━━ MATERIAL FOR THIS TASK

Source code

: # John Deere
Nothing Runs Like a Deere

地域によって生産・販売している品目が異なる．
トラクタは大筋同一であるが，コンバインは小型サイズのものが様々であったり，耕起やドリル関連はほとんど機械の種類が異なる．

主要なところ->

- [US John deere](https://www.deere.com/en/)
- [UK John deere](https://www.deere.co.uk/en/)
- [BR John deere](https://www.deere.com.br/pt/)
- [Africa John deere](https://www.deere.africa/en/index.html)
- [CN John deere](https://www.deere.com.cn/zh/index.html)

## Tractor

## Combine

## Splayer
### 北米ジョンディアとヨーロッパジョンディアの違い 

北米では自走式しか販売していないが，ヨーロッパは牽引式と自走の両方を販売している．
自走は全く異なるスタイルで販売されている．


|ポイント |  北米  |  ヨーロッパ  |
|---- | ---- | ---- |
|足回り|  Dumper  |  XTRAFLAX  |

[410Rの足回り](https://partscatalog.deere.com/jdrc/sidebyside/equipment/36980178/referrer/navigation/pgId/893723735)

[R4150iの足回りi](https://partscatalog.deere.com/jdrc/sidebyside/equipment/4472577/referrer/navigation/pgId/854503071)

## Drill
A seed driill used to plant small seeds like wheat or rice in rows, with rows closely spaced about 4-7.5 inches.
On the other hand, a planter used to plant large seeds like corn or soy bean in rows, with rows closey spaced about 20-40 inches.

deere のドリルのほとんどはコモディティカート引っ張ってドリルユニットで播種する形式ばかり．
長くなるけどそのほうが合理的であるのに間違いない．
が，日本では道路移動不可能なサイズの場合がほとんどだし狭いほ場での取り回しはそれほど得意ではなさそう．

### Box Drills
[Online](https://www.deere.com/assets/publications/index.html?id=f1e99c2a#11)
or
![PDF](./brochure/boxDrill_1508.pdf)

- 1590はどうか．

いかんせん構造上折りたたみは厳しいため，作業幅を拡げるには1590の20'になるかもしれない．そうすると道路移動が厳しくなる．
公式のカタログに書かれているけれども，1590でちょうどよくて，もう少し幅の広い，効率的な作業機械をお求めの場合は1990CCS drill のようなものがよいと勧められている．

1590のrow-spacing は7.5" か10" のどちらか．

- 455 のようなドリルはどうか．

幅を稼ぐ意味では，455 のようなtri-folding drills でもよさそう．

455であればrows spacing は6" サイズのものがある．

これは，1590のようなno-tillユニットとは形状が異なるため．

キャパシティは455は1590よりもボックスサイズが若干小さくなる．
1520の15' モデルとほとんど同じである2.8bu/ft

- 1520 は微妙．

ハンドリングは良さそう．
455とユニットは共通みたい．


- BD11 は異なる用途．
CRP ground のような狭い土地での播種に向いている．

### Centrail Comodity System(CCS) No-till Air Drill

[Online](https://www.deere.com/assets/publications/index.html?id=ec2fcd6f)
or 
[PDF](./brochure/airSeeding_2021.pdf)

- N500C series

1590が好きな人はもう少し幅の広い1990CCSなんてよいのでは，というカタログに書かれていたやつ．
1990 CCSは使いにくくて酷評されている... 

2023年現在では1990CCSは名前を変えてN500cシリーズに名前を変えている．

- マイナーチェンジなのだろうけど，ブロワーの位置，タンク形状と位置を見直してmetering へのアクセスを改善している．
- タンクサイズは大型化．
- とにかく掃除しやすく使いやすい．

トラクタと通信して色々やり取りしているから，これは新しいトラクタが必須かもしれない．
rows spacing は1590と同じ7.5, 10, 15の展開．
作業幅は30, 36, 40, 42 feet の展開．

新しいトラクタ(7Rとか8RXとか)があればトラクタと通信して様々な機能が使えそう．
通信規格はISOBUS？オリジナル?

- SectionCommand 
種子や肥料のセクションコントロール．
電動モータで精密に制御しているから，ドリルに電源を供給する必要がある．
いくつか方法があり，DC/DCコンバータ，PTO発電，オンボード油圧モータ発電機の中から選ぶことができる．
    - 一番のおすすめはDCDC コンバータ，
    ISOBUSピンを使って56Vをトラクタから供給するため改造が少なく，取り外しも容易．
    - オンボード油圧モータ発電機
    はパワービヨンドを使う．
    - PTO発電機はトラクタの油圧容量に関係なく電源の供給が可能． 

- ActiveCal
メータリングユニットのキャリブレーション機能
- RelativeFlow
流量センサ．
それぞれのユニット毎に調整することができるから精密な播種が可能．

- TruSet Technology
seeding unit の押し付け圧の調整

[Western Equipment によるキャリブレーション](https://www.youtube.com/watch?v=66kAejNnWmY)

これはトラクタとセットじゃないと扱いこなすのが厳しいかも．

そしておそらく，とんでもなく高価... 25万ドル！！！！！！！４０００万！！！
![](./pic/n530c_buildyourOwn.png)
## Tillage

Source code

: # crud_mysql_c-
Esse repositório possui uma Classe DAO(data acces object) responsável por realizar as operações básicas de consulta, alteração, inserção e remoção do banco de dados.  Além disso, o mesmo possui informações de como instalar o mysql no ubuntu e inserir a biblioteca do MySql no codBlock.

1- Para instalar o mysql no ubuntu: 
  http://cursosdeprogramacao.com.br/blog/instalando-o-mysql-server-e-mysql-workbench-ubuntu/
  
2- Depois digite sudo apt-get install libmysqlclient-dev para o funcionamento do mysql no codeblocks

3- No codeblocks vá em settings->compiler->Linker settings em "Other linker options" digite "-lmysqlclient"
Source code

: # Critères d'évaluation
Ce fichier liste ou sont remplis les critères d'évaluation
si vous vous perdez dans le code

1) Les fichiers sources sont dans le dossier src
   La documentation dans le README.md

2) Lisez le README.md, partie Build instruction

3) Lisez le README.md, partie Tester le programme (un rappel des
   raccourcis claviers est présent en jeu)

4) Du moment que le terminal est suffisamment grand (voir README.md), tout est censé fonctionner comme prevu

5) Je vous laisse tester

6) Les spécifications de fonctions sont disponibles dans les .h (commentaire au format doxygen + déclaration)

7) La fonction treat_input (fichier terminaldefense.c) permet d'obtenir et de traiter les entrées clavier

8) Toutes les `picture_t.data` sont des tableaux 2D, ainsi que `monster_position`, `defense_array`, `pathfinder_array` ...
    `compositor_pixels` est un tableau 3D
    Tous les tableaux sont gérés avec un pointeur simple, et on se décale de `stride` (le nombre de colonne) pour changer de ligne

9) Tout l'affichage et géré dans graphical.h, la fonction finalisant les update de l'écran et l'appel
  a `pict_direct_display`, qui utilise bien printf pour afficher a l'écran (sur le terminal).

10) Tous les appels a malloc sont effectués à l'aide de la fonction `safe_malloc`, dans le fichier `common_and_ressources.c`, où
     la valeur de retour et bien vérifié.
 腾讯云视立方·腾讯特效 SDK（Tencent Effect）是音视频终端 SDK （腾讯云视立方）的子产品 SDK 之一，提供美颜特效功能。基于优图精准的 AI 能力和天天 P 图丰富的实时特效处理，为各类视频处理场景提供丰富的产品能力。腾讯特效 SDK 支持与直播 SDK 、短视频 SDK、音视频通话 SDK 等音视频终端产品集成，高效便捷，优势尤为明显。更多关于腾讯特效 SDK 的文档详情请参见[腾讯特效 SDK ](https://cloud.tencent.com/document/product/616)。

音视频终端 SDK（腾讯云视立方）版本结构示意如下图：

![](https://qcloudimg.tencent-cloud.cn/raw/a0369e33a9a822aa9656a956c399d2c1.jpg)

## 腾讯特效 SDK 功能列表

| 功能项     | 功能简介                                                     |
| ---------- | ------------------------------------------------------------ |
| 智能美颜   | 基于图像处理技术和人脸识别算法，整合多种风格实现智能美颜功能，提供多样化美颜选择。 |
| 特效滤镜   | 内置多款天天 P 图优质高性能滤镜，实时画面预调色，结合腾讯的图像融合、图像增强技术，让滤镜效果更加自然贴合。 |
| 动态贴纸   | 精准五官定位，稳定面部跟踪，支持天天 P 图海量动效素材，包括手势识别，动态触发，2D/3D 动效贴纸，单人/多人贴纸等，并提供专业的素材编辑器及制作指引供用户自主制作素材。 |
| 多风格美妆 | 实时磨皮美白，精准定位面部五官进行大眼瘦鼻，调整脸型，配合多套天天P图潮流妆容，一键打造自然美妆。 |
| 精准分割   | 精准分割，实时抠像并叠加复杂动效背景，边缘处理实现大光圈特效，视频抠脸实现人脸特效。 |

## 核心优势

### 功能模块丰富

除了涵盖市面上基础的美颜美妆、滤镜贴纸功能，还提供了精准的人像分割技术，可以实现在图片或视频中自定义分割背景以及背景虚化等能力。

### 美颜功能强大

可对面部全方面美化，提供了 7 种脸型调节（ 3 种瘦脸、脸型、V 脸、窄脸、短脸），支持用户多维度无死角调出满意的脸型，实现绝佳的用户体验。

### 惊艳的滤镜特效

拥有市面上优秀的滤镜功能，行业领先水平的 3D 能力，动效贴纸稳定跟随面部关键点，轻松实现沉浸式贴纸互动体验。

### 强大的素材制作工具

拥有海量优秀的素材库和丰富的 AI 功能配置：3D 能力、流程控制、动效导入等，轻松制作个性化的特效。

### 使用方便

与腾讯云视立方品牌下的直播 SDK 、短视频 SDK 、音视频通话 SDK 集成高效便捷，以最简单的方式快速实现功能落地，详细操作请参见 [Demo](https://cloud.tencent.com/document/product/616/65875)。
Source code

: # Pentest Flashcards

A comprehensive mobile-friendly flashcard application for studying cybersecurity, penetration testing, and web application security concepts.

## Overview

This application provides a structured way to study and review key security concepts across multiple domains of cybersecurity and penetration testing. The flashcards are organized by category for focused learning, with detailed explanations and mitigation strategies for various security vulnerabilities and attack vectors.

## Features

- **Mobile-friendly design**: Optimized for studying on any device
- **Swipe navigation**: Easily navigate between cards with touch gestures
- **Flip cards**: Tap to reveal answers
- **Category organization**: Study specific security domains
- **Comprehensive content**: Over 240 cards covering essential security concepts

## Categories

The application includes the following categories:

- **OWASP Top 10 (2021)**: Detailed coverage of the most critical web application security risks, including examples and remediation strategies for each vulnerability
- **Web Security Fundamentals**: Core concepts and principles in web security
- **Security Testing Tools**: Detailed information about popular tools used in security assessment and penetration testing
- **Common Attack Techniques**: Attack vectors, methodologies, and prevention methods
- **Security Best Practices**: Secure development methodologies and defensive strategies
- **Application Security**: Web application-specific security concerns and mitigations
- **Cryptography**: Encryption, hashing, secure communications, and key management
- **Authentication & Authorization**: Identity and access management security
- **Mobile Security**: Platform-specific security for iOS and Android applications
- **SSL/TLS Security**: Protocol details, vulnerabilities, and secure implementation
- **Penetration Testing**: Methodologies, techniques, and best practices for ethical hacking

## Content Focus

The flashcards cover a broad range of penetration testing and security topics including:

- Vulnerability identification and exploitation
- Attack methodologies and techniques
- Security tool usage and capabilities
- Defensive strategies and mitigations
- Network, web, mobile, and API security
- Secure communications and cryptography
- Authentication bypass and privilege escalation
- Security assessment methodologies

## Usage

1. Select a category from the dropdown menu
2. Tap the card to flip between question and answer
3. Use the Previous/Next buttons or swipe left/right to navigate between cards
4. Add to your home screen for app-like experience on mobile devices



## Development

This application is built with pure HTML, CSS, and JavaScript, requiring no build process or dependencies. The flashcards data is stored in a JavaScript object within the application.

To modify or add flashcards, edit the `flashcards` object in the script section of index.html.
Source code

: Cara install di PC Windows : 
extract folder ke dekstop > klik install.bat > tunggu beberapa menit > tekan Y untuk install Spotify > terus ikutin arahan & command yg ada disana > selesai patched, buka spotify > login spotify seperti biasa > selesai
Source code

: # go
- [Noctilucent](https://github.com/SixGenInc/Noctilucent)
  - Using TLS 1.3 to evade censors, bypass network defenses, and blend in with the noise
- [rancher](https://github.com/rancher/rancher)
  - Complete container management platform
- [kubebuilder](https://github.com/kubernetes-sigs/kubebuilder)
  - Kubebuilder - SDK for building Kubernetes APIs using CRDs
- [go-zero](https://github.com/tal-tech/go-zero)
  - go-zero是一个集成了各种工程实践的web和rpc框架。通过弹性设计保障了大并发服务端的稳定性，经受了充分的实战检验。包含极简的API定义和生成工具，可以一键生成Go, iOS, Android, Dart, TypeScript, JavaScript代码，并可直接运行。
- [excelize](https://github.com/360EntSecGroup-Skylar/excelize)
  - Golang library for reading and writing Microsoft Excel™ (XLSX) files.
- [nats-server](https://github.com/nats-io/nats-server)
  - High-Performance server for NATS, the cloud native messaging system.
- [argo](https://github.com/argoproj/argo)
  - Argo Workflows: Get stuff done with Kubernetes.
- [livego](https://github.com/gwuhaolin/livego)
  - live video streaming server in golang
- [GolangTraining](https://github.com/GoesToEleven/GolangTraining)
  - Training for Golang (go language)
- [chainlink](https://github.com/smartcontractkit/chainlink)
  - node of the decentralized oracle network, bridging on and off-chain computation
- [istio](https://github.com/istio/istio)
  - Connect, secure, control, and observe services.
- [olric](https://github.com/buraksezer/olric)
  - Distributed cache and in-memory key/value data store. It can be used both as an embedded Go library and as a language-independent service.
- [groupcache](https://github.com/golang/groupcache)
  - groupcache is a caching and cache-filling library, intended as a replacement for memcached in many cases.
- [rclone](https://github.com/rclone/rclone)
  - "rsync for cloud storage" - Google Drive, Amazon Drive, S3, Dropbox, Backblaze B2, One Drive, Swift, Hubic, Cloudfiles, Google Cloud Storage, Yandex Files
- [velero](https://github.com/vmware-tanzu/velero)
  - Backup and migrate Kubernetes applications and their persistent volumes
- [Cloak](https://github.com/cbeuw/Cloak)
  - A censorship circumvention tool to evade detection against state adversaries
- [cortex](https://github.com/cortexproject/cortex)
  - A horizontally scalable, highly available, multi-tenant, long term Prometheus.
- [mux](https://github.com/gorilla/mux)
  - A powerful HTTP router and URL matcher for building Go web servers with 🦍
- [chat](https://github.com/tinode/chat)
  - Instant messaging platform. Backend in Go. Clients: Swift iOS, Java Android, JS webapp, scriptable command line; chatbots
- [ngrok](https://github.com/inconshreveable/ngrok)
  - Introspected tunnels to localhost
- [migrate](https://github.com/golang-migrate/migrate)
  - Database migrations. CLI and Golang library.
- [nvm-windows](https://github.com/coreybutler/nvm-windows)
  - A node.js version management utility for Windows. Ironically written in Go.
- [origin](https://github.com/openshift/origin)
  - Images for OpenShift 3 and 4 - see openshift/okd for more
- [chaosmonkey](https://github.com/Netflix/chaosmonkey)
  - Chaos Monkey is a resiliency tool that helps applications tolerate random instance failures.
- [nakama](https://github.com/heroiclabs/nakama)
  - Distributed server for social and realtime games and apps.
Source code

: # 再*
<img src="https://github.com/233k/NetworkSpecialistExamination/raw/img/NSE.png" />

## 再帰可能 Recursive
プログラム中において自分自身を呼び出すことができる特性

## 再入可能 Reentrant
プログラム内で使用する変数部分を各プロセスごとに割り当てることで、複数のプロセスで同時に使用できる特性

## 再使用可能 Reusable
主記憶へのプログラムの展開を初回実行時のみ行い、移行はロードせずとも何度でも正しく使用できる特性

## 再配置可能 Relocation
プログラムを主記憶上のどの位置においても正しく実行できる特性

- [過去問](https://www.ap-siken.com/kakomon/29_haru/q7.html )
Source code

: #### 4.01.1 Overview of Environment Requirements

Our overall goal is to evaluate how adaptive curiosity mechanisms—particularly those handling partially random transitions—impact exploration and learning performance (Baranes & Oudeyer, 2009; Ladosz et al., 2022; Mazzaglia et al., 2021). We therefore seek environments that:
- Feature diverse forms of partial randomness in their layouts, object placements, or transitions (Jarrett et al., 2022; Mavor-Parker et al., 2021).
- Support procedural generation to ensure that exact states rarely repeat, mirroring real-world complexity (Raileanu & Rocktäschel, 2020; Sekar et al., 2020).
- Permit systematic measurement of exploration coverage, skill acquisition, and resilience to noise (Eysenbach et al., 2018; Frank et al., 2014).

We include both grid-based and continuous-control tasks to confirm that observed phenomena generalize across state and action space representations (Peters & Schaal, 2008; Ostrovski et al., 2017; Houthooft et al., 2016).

━━━━

Copy the lines of the data above exactly as written, beginning with the line containing "- [mux](https://github.com/gorilla/mux)" and ending with the line containing "- [chat](https://github.com/tinode/chat)", and leave out all other lines.

- [mux](https://github.com/gorilla/mux)
  - A powerful HTTP router and URL matcher for building Go web servers with 🦍
- [chat](https://github.com/tinode/chat)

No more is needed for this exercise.